La réponse des championnes

Une claque d’entrée de jeu, parfois, ça fait du bien. Surtout quand on s’appelle l’équipe de France féminine de handball. Un an après avoir décroché le titre mondial à la suite d’une défaite au premier match, tous les espoirs sont à nouveau permis pour les Bleues et leur Euro à domicile. Battues par la Russie jeudi en ouverture, les filles d’Olivier Krumbholz ont fait ce qu’il fallait mardi en tombant le Monténégro (25-20), deux jours après un succès déjà capital contre la Slovénie. Mais ce n’est pas tout.

En effet, la victoire de la Serbie contre le Danemark dans le même temps, dans le groupe A (30-25), offre le meilleur scénario possible aux Françaises.
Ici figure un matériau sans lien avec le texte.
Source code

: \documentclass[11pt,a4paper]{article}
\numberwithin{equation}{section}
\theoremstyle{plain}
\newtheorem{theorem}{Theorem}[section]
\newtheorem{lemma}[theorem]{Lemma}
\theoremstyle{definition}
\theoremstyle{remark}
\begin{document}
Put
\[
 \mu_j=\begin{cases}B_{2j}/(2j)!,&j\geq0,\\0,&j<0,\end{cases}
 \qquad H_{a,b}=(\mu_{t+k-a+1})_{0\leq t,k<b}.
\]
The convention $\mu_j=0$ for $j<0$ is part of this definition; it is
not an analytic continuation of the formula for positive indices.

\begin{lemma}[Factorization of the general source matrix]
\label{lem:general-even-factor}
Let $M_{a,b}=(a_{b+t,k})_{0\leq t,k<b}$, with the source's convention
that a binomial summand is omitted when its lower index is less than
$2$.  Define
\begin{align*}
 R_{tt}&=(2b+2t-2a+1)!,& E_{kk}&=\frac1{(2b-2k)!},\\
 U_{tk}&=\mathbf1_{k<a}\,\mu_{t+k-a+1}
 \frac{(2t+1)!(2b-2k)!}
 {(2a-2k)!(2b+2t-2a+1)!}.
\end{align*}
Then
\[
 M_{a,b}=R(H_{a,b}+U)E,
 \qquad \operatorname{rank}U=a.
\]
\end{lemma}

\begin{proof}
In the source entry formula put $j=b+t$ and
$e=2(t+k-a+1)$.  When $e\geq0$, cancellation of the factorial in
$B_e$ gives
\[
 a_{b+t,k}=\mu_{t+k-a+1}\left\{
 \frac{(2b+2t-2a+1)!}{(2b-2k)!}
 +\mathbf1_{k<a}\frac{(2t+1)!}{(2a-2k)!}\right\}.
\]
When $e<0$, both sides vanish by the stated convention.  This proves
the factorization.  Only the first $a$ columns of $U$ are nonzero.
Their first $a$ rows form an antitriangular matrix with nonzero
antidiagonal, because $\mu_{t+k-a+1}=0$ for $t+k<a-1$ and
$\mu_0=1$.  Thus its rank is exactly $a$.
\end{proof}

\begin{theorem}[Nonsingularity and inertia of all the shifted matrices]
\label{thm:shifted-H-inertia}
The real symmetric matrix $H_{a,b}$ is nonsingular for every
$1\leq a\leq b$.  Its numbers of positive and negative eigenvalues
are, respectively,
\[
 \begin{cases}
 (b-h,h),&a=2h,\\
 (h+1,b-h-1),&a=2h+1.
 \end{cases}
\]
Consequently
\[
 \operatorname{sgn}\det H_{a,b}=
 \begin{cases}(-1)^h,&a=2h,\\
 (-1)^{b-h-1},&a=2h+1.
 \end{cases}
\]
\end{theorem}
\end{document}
Car seule la Russie, lors du deuxième tour – ou tour principal – démarrera avec quatre points dans le groupe I. Le Danemark, la Serbie et la Suède compteront deux unités, comme la France (zéro point pour le Monténégro). Mardi soir, pour cette belle fin de parcours à Nancy, c’est une première période resplendissante - sans doute une des plus maîtrisées de l’histoire des Bleues - qui a fait la différence (16-9).

Krumbholz: "Une première période de rêve"
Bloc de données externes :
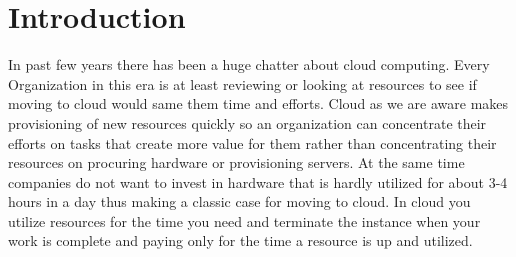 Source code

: \chapter{Introduction}\label{chap:introduction}

In past few years there has been a huge chatter about cloud computing. Every Organization in this era is at least reviewing or looking at resources to see if moving to cloud would same them time and efforts. Cloud as we are aware makes provisioning of new resources quickly so an organization can concentrate their efforts on tasks that create more value for them rather than concentrating their resources on procuring hardware or provisioning servers. At the same time companies do not want to invest in hardware that is hardly utilized for about 3-4 hours in a day thus making a classic case for moving to cloud. In cloud you utilize resources for the time you need and terminate the instance when your work is complete and paying only for the time a resource is up and utilized. 

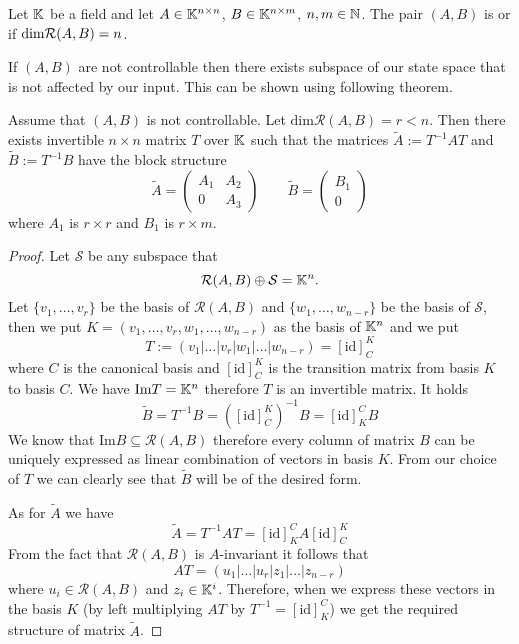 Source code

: \begin{definition}
	Let $\mathbb{K}$ be a field and let $A \in \mathbb{K}^{n \times n}$, $B \in \mathbb{K}^{n \times m}$, $n,m \in \mathbb{N}$. The pair $(A,B)$ is  or  if $\textnormal{dim}\mathcal{R}(A,B)=n$.
\end{definition}

If $(A,B)$ are not controllable then there exists subspace of our state space that is not affected by our input. This can be shown using following theorem.

\begin{theorem}
	\label{theorem:decomp}
	Assume that $(A,B)$ is not controllable. Let $\text{dim}\mathcal{R}(A,B)=r<n$. Then there exists invertible $n\times n$ matrix $T$ over $\mathbb{K}$ such that the matrices $\widetilde{A}:=T^{-1}AT$ and $\widetilde{B}:=T^{-1}B$ have the block structure 
	\begin{equation*}
		\widetilde{A}=
		\begin{pmatrix}
			A_1 & A_2 \\
			0   & A_3 
		\end{pmatrix}
		\qquad
		\widetilde{B}=
		\begin{pmatrix}
			B_1  \\
			0
		\end{pmatrix}
	\end{equation*}
	where $A_1$ is $r \times r$ and $B_1$ is $r \times m$.
\end{theorem}

\begin{proof}
	Let $\mathcal{S}$ be any subspace that $$\mathcal{R}(A,B)\oplus\mathcal{S}=\mathbb{K}^n.$$ Let $\{v_1,\ldots,v_r\}$ be the basis of $\mathcal{R}(A,B)$ and $\{w_1,\ldots,w_{n-r}\}$ be the basis of $\mathcal{S}$, then we put $K=(v_1,\ldots,v_r,w_1,\ldots,w_{n-r})$ as the basis of $\mathbb{K}^n$ and we put $$T:=(v_1|\ldots|v_r|w_1|\ldots|w_{n-r})=[\text{id}]^K_C$$ where $C$ is the canonical basis and $[\text{id}]^K_C$ is the transition matrix from basis $K$ to basis $C$. We have $\text{Im}T=\mathbb{K}^n$ therefore $T$ is an invertible matrix. It holds $$\widetilde{B}=T^{-1}B=([\text{id}]^K_C)^{-1}B=[\text{id}]^C_KB$$ We know that $\text{Im}B\subseteq\mathcal{R}(A,B)$ therefore every column of matrix $B$ can be uniquely expressed as linear combination of vectors in basis $K$. From our choice of $T$ we can clearly see that $\widetilde{B}$ will be of the desired form.
	
	As for $\widetilde{A}$ we have $$\widetilde{A}=T^{-1}AT=[\text{id}]^C_KA[\text{id}]^K_C$$ From the fact that $\mathcal{R}(A,B)$ is $A$-invariant it follows that $$AT=(u_1|\ldots|u_r|z_1|\ldots|z_{n-r})$$ where $u_i \in \mathcal{R}(A,B)$ and $z_i \in \mathbb{K}^i$. Therefore, when we express these vectors in the basis $K$ (by left multiplying $AT$ by $T^{-1}=[\text{id}]^C_K$) we get the required structure of matrix $\widetilde{A}$.
\end{proof}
"C’était une première période de rêve, appuie Krumbholz sur beIN SPORTS. Encore une très, très grande Amandine Leynaud, une bonne défense, de la précision et du culot en attaque… Il y avait tout. Et puis ça s’est crispé en seconde période, il y a eu ce long moment où on doute, on n’est plus lucides… Mais il y a tout lieu d’être satisfait !" "La défense a été formidable, reprend Leynaud, effectivement magique en première période avec 50% d’arrêts (dont 2/4 sur les jets de sept mètres). Il fallait leur mettre la tête sous l’eau d’entrée. On est sur la bonne voie pour aller le plus loin possible."

Au cœur de la seconde période, les Bleues ont connu 12 minutes de disette, laissant le Monténégro revenir de 20-12 à 20-17. Heureusement, Estelle Nze Minko (meilleure buteuse à 7/7 au tir) puis Grace Zaadi ont retrouvé le chemin des filets deux fois de suite pour enterrer définitivement le Monténégro (22-17, 52e). Pour Krumbholz comme pour Leynaud et tous les autres, la tête est déjà au Danemark. Ce sera jeudi à Nantes pour entamer le deuxième tour, dans une ambiance qui s’annonce bouillante à la Halle XXL.